| WHAT YOU WILL DO |
After locating "worked at restaurants" in the listing below, copy that line and each one after it exactly, ending with the line that has "El trabajo de".

| SOURCE INFORMATION |
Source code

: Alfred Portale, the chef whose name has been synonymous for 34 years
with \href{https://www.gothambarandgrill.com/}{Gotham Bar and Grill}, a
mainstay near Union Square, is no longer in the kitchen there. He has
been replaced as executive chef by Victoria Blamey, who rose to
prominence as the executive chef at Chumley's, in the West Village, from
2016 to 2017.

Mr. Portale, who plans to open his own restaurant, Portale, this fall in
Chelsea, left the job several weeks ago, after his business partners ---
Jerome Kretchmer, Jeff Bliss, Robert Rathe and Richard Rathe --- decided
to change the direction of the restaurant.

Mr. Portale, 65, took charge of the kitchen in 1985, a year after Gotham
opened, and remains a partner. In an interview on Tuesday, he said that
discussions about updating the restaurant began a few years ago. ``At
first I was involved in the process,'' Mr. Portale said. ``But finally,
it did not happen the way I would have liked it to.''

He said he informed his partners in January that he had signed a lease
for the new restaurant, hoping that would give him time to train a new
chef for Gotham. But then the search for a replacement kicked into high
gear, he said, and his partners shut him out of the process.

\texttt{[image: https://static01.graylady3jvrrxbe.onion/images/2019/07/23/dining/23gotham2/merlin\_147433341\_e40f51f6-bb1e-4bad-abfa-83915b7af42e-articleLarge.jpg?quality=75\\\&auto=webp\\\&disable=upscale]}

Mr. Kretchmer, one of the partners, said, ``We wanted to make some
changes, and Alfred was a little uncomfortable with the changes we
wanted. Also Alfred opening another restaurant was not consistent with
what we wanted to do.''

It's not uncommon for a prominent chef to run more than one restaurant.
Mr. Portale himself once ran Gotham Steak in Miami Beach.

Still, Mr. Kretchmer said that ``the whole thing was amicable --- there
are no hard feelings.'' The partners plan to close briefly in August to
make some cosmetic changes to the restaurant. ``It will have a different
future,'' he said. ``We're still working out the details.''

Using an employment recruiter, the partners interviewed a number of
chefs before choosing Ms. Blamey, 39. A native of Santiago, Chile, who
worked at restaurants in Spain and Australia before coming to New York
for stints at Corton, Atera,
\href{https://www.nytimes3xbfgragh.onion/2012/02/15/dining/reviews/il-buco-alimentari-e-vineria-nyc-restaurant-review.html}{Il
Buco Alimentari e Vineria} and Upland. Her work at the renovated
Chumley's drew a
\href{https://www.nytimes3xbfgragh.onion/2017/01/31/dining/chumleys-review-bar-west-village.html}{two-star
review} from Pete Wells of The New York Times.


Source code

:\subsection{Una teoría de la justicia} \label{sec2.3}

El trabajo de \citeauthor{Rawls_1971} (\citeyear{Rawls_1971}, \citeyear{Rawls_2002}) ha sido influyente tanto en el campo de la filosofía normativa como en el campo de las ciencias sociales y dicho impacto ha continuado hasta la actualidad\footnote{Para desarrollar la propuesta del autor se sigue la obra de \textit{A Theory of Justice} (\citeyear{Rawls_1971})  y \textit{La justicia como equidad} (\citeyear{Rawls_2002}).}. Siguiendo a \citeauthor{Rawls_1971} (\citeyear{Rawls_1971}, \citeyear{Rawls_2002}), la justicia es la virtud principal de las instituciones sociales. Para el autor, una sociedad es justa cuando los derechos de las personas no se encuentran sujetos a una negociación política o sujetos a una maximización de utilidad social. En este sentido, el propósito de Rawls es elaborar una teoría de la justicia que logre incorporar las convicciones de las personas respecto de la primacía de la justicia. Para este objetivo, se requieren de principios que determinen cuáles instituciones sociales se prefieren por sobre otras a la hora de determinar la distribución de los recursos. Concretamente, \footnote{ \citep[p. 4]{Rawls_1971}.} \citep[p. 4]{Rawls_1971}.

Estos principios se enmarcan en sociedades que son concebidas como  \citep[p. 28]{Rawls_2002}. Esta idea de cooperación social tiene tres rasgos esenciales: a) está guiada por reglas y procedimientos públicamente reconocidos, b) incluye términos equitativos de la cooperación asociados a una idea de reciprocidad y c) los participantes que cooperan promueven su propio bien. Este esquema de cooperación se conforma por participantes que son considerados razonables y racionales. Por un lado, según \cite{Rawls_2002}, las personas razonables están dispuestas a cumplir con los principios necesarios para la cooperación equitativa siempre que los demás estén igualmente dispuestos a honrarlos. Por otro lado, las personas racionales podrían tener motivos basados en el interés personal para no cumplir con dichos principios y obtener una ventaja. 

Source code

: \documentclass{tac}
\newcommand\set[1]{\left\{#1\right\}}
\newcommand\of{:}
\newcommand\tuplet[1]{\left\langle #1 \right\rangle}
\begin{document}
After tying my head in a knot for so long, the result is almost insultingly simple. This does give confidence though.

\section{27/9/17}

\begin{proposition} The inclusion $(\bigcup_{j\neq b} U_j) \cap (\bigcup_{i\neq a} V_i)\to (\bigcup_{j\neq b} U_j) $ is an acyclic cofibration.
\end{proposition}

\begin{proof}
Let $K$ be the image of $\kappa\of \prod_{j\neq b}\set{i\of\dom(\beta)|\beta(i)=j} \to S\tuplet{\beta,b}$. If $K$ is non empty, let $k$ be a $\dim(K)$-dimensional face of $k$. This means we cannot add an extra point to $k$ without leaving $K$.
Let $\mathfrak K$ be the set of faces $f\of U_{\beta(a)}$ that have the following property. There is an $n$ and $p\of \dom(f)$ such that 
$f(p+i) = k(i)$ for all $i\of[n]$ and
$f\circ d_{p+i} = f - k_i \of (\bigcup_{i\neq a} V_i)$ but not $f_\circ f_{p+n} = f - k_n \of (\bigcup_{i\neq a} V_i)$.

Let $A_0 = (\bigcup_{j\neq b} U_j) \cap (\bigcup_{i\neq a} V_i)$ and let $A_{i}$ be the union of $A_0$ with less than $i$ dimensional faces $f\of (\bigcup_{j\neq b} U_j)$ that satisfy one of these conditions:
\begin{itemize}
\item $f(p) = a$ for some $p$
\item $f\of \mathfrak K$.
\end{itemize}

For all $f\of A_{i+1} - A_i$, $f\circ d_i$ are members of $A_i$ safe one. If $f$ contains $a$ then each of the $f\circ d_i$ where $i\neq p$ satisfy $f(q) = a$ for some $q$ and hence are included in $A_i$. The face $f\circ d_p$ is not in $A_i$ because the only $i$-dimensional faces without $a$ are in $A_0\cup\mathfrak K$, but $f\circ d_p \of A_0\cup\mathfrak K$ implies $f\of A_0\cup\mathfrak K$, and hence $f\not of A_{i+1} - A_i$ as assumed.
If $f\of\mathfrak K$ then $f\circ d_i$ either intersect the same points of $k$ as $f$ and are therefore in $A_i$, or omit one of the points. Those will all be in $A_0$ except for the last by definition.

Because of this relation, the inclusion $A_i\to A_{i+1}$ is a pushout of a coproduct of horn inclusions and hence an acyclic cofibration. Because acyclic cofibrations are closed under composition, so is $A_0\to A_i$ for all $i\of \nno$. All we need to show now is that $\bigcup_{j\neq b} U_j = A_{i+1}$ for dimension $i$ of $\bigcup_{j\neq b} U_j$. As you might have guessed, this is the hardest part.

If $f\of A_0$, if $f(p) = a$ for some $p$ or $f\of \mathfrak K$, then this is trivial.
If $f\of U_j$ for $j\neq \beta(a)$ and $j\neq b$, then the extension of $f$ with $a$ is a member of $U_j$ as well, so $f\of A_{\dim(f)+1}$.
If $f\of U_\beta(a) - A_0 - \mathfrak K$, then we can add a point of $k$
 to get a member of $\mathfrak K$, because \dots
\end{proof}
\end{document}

| THE COMPLETED TASK |
worked at restaurants in Spain and Australia before coming to New York
for stints at Corton, Atera,
\href{https://www.nytimes3xbfgragh.onion/2012/02/15/dining/reviews/il-buco-alimentari-e-vineria-nyc-restaurant-review.html}{Il
Buco Alimentari e Vineria} and Upland. Her work at the renovated
Chumley's drew a
\href{https://www.nytimes3xbfgragh.onion/2017/01/31/dining/chumleys-review-bar-west-village.html}{two-star
review} from Pete Wells of The New York Times.


Source code

:\subsection{Una teoría de la justicia} \label{sec2.3}

El trabajo de \citeauthor{Rawls_1971} (\citeyear{Rawls_1971}, \citeyear{Rawls_2002}) ha sido influyente tanto en el campo de la filosofía normativa como en el campo de las ciencias sociales y dicho impacto ha continuado hasta la actualidad\footnote{Para desarrollar la propuesta del autor se sigue la obra de \textit{A Theory of Justice} (\citeyear{Rawls_1971})  y \textit{La justicia como equidad} (\citeyear{Rawls_2002}).}. Siguiendo a \citeauthor{Rawls_1971} (\citeyear{Rawls_1971}, \citeyear{Rawls_2002}), la justicia es la virtud principal de las instituciones sociales. Para el autor, una sociedad es justa cuando los derechos de las personas no se encuentran sujetos a una negociación política o sujetos a una maximización de utilidad social. En este sentido, el propósito de Rawls es elaborar una teoría de la justicia que logre incorporar las convicciones de las personas respecto de la primacía de la justicia. Para este objetivo, se requieren de principios que determinen cuáles instituciones sociales se prefieren por sobre otras a la hora de determinar la distribución de los recursos. Concretamente, \footnote{ \citep[p. 4]{Rawls_1971}.} \citep[p. 4]{Rawls_1971}.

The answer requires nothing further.